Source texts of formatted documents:
=== Section Start ===

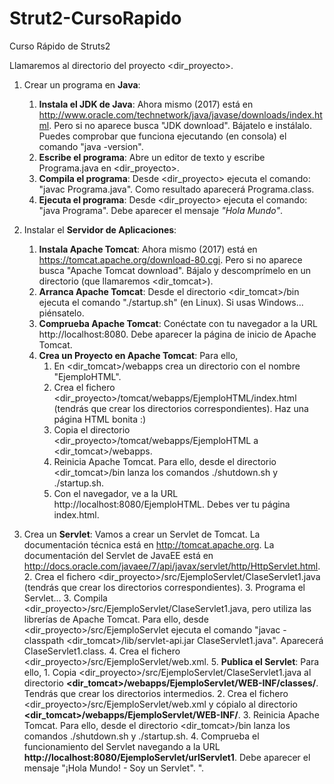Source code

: # Strut2-CursoRapido
Curso Rápido de Struts2

Llamaremos al directorio del proyecto <dir_proyecto>.

1. Crear un programa en **Java**:
	1. **Instala el JDK de Java**: Ahora mismo (2017) está en http://www.oracle.com/technetwork/java/javase/downloads/index.html. Pero si no aparece busca "JDK download". Bájatelo e instálalo. Puedes comprobar que funciona ejecutando (en consola) el comando "java -version".
	2. **Escribe el programa**: Abre un editor de texto y escribe Programa.java en <dir_proyecto>.
	3. **Compila el programa**: Desde <dir_proyecto> ejecuta el comando: "javac Programa.java". Como resultado aparecerá Programa.class.
	4. **Ejecuta el programa**: Desde <dir_proyecto> ejecuta el comando: "java Programa". Debe aparecer el mensaje *"Hola Mundo"*.
	
2. Instalar el **Servidor de Aplicaciones**:
	1. **Instala Apache Tomcat**: Ahora mismo (2017) está en https://tomcat.apache.org/download-80.cgi. Pero si no aparece busca "Apache Tomcat download". Bájalo y descomprímelo en un directorio (que llamaremos <dir_tomcat>).
	2. **Arranca Apache Tomcat**: Desde el directorio <dir_tomcat>/bin ejecuta el comando "./startup.sh" (en Linux). Si usas Windows... piénsatelo. 
	3. **Comprueba Apache Tomcat**: Conéctate con tu navegador a la URL http://localhost:8080. Debe aparecer la página de inicio de Apache Tomcat.
	4. **Crea un Proyecto en Apache Tomcat**: Para ello, 
		1. En <dir_tomcat>/webapps crea un directorio con el nombre "EjemploHTML".
		2. Crea el fichero <dir_proyecto>/tomcat/webapps/EjemploHTML/index.html (tendrás que crear los directorios correspondientes). Haz una página HTML bonita :)
		4. Copia el directorio <dir_proyecto>/tomcat/webapps/EjemploHTML a <dir_tomcat>/webapps.
		5. Reinicia Apache Tomcat. Para ello, desde el directorio <dir_tomcat>/bin lanza los comandos ./shutdown.sh y ./startup.sh.
		6. Con el navegador, ve a la URL http://localhost:8080/EjemploHTML. Debes ver tu página index.html.
	
3. Crea un **Servlet**: 
	Vamos a crear un Servlet de Tomcat. La documentación técnica está en http://tomcat.apache.org.
	La documentación del Servlet de JavaEE está en http://docs.oracle.com/javaee/7/api/javax/servlet/http/HttpServlet.html.
	2. Crea el fichero <dir_proyecto>/src/EjemploServlet/ClaseServlet1.java (tendrás que crear los directorios correspondientes).
	3. Programa el Servlet...
	3. Compila <dir_proyecto>/src/EjemploServlet/ClaseServlet1.java, pero utiliza las librerías de Apache Tomcat. Para ello, desde <dir_proyecto>/src/EjemploServlet ejecuta el comando "javac -classpath <dir_tomcat>/lib/servlet-api.jar ClaseServlet1.java". Aparecerá ClaseServlet1.class.
	4. Crea el fichero <dir_proyecto>/src/EjemploServlet/web.xml.
	5. **Publica el Servlet**: Para ello, 
		1. Copia <dir_proyecto>/src/EjemploServlet/ClaseServlet1.java al directorio **<dir_tomcat>/webapps/EjemploServlet/WEB-INF/classes/**. Tendrás que crear los directorios intermedios.
		2. Crea el fichero <dir_proyecto>/src/EjemploServlet/web.xml y cópialo al directorio **<dir_tomcat>/webapps/EjemploServlet/WEB-INF/**.
		3. Reinicia Apache Tomcat. Para ello, desde el directorio <dir_tomcat>/bin lanza los comandos ./shutdown.sh y ./startup.sh.
		4. Comprueba el funcionamiento del Servlet navegando a la URL **http://localhost:8080/EjemploServlet/urlServlet1**. Debe aparecer el mensaje "¡Hola Mundo! - Soy un Servlet".
".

=== Section End ===

→ What is being asked
Can you repeat, word for word, every line above from the one containing "6. Con el navegador, ve" down to the one containing "Vamos a crear", including both?

→ Task output
		6. Con el navegador, ve a la URL http://localhost:8080/EjemploHTML. Debes ver tu página index.html.
	
3. Crea un **Servlet**: 
	Vamos a crear un Servlet de Tomcat. La documentación técnica está en http://tomcat.apache.org.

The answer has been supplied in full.